Claver Kamanya

Personal information
- Born: Claver Kamanya 25 March 1947 (age 79) Bukoba, Kagera, Tanganyika
- Height: 1.75 m (5 ft 9 in)
- Weight: 65 kg (143 lb)

Sport
- Country: Tanzania
- Sport: Athletics

Medal record
Men's Athletics
British Commonwealth Games
| Bronze medal – third place | 1974 Christchurch | 400 metres |

= Claver Kamanya =

Tanzanian sprinter

Claver Kamanya (born 25 March 1947) is a Tanzanian former athlete who specialised in sprinting events.
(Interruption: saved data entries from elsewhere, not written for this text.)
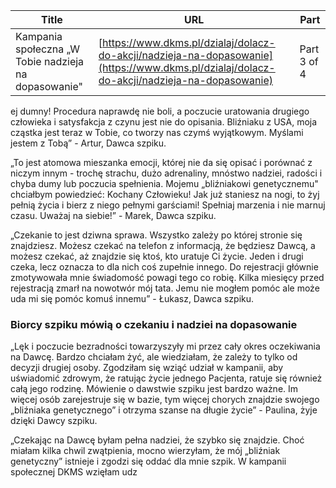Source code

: | **Title**       | **URL**           | **Part**              |
|-----------------|-------------------|-----------------------|
| Kampania społeczna „W Tobie nadzieja na dopasowanie"         | [https://www.dkms.pl/dzialaj/dolacz-do-akcji/nadzieja-na-dopasowanie](https://www.dkms.pl/dzialaj/dolacz-do-akcji/nadzieja-na-dopasowanie)    | Part 3 of 4          |

ej dumny! Procedura naprawdę nie boli, a poczucie uratowania drugiego człowieka i satysfakcja z czynu jest nie do opisania. Bliźniaku z USA, moja cząstka jest teraz w Tobie, co tworzy nas czymś wyjątkowym. Myślami jestem z Tobą” \- Artur, Dawca szpiku.


  




„To jest atomowa mieszanka emocji, której nie da się opisać i porównać z niczym innym \- trochę strachu, dużo adrenaliny, mnóstwo nadziei, radości i chyba dumy lub poczucia spełnienia. Mojemu „bliźniakowi genetycznemu" chciałbym powiedzieć: Kochany Człowieku! Jak już staniesz na nogi, to żyj pełnią życia i bierz z niego pełnymi garściami! Spełniaj marzenia i nie marnuj czasu. Uważaj na siebie!” \- Marek, Dawca szpiku.


  




„Czekanie to jest dziwna sprawa. Wszystko zależy po której stronie się znajdziesz. Możesz czekać na telefon z informacją, że będziesz Dawcą, a możesz czekać, aż znajdzie się ktoś, kto uratuje Ci życie. Jeden i drugi czeka, lecz oznacza to dla nich coś zupełnie innego. Do rejestracji głównie zmotywowała mnie świadomość powagi tego co robię. Kilka miesięcy przed rejestracją zmarł na nowotwór mój tata. Jemu nie mogłem pomóc ale może uda mi się pomóc komuś innemu” \- Łukasz, Dawca szpiku.


### Biorcy szpiku mówią o czekaniu i nadziei na dopasowanie



„Lęk i poczucie bezradności towarzyszyły mi przez cały okres oczekiwania na Dawcę. Bardzo chciałam żyć, ale wiedziałam, że zależy to tylko od decyzji drugiej osoby. Zgodziłam się wziąć udział w kampanii, aby uświadomić zdrowym, że ratując życie jednego Pacjenta, ratuje się również całą jego rodzinę. Mówienie o dawstwie szpiku jest bardzo ważne. Im więcej osób zarejestruje się w bazie, tym więcej chorych znajdzie swojego „bliźniaka genetycznego” i otrzyma szanse na długie życie” \- Paulina, żyje dzięki Dawcy szpiku.



„Czekając na Dawcę byłam pełna nadziei, że szybko się znajdzie. Choć miałam kilka chwil zwątpienia, mocno wierzyłam, że mój „bliźniak genetyczny” istnieje i zgodzi się oddać dla mnie szpik. W kampanii społecznej DKMS wzięłam udz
Born in Bukoba, he represented Tanzania at two Olympic Games and won a bronze medal in the 400 metres at the 1974 British Commonwealth Games.

At the 1968 Summer Olympics he competed in the 400 metres and set his personal best time, 45.74, in the opening heats of the competition, which remains a national record. He was eliminated in the semi-finals stage after placing seventh.

Kamanya was Tanzania's flag bearer at the 1972 Summer Olympics where in addition to the 400 metres he competed in relays events. A quarter-finalist in the individual 400 metres, he raced in the heats for Tanzania in the 4 x 100 and 4 x 400 relays.